Intel Corporation Could Generate Gains by Exiting Foundry Business, Citi Says
Citi analysts believe that Intel Corporation could generate near-term gains by exiting its foundry business, but the resignation of Pat Gelsinger as CEO poses risks to the company’s long-term value. The analysts argue that it would be in the best interest of Intel shareholders for the company to cease its attempts at being a merchant foundry and sell off the business.
Gelsinger was a champion of the ailing foundry unit, but his departure could lead to “long-term pain” if the new CEO does not share his technical expertise. Intel’s foundry business has been steadily losing cash, and the company has a slim chance of succeeding in the business. Gross margins could improve substantially if the unit is divested.
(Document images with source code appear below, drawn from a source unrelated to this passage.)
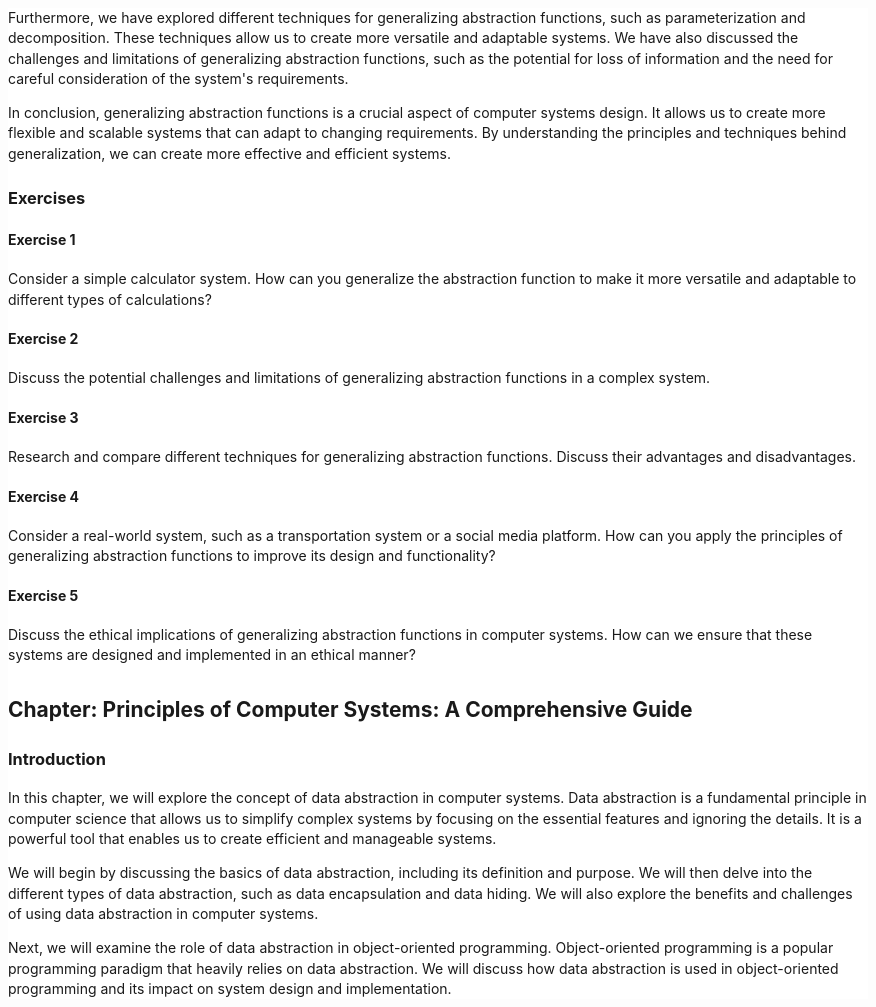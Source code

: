 Furthermore, we have explored different techniques for generalizing abstraction functions, such as parameterization and decomposition. These techniques allow us to create more versatile and adaptable systems. We have also discussed the challenges and limitations of generalizing abstraction functions, such as the potential for loss of information and the need for careful consideration of the system's requirements.

In conclusion, generalizing abstraction functions is a crucial aspect of computer systems design. It allows us to create more flexible and scalable systems that can adapt to changing requirements. By understanding the principles and techniques behind generalization, we can create more effective and efficient systems.

### Exercises

#### Exercise 1
Consider a simple calculator system. How can you generalize the abstraction function to make it more versatile and adaptable to different types of calculations?

#### Exercise 2
Discuss the potential challenges and limitations of generalizing abstraction functions in a complex system.

#### Exercise 3
Research and compare different techniques for generalizing abstraction functions. Discuss their advantages and disadvantages.

#### Exercise 4
Consider a real-world system, such as a transportation system or a social media platform. How can you apply the principles of generalizing abstraction functions to improve its design and functionality?

#### Exercise 5
Discuss the ethical implications of generalizing abstraction functions in computer systems. How can we ensure that these systems are designed and implemented in an ethical manner?


## Chapter: Principles of Computer Systems: A Comprehensive Guide

### Introduction

In this chapter, we will explore the concept of data abstraction in computer systems. Data abstraction is a fundamental principle in computer science that allows us to simplify complex systems by focusing on the essential features and ignoring the details. It is a powerful tool that enables us to create efficient and manageable systems.

We will begin by discussing the basics of data abstraction, including its definition and purpose. We will then delve into the different types of data abstraction, such as data encapsulation and data hiding. We will also explore the benefits and challenges of using data abstraction in computer systems.

Next, we will examine the role of data abstraction in object-oriented programming. Object-oriented programming is a popular programming paradigm that heavily relies on data abstraction. We will discuss how data abstraction is used in object-oriented programming and its impact on system design and implementation.
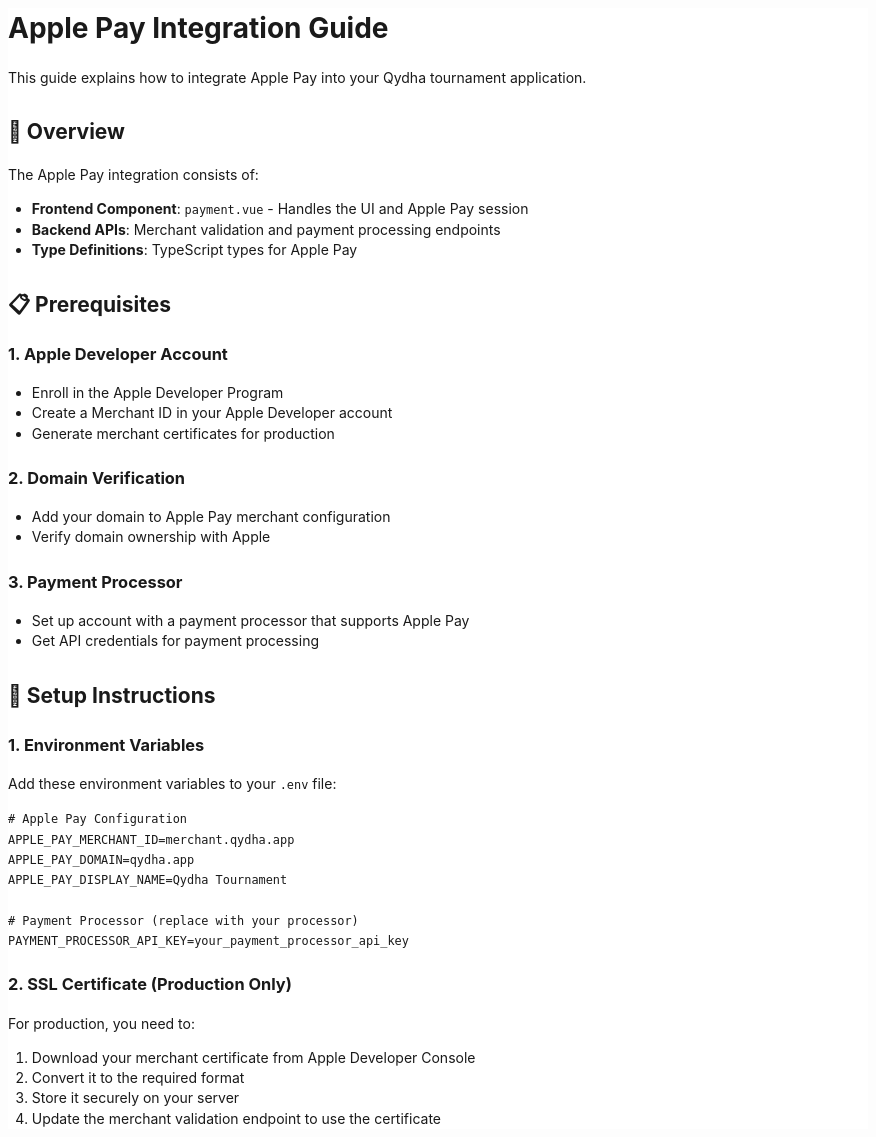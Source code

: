 # Apple Pay Integration Guide

This guide explains how to integrate Apple Pay into your Qydha tournament application.

## 🍎 Overview

The Apple Pay integration consists of:
- **Frontend Component**: `payment.vue` - Handles the UI and Apple Pay session
- **Backend APIs**: Merchant validation and payment processing endpoints
- **Type Definitions**: TypeScript types for Apple Pay

## 📋 Prerequisites

### 1. Apple Developer Account
- Enroll in the Apple Developer Program
- Create a Merchant ID in your Apple Developer account
- Generate merchant certificates for production

### 2. Domain Verification
- Add your domain to Apple Pay merchant configuration
- Verify domain ownership with Apple

### 3. Payment Processor
- Set up account with a payment processor that supports Apple Pay
- Get API credentials for payment processing

## 🚀 Setup Instructions

### 1. Environment Variables

Add these environment variables to your `.env` file:

```env
# Apple Pay Configuration
APPLE_PAY_MERCHANT_ID=merchant.qydha.app
APPLE_PAY_DOMAIN=qydha.app
APPLE_PAY_DISPLAY_NAME=Qydha Tournament

# Payment Processor (replace with your processor)
PAYMENT_PROCESSOR_API_KEY=your_payment_processor_api_key
```

### 2. SSL Certificate (Production Only)

For production, you need to:
1. Download your merchant certificate from Apple Developer Console
2. Convert it to the required format
3. Store it securely on your server
4. Update the merchant validation endpoint to use the certificate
The company’s shares fell slightly after the announcement, and the brokerage holds a Neutral rating on the stock with a price target of $22.0. Intel has largely lagged rivals such as TSMC and NVIDIA in rolling out cutting-edge silicon, and its shortcomings have become even more apparent over the past two years amid increased interest in artificial intelligence.
Gelsinger’s exit came less than four years into his tenure, and the board lost faith in his plan to turn around the ailing chipmaker. The company recently outlined plans to spin off the foundry business, but a recent $7.86 billion government subsidy won by the company came with the caveat that Intel could sell only a limited stake in its foundry unit.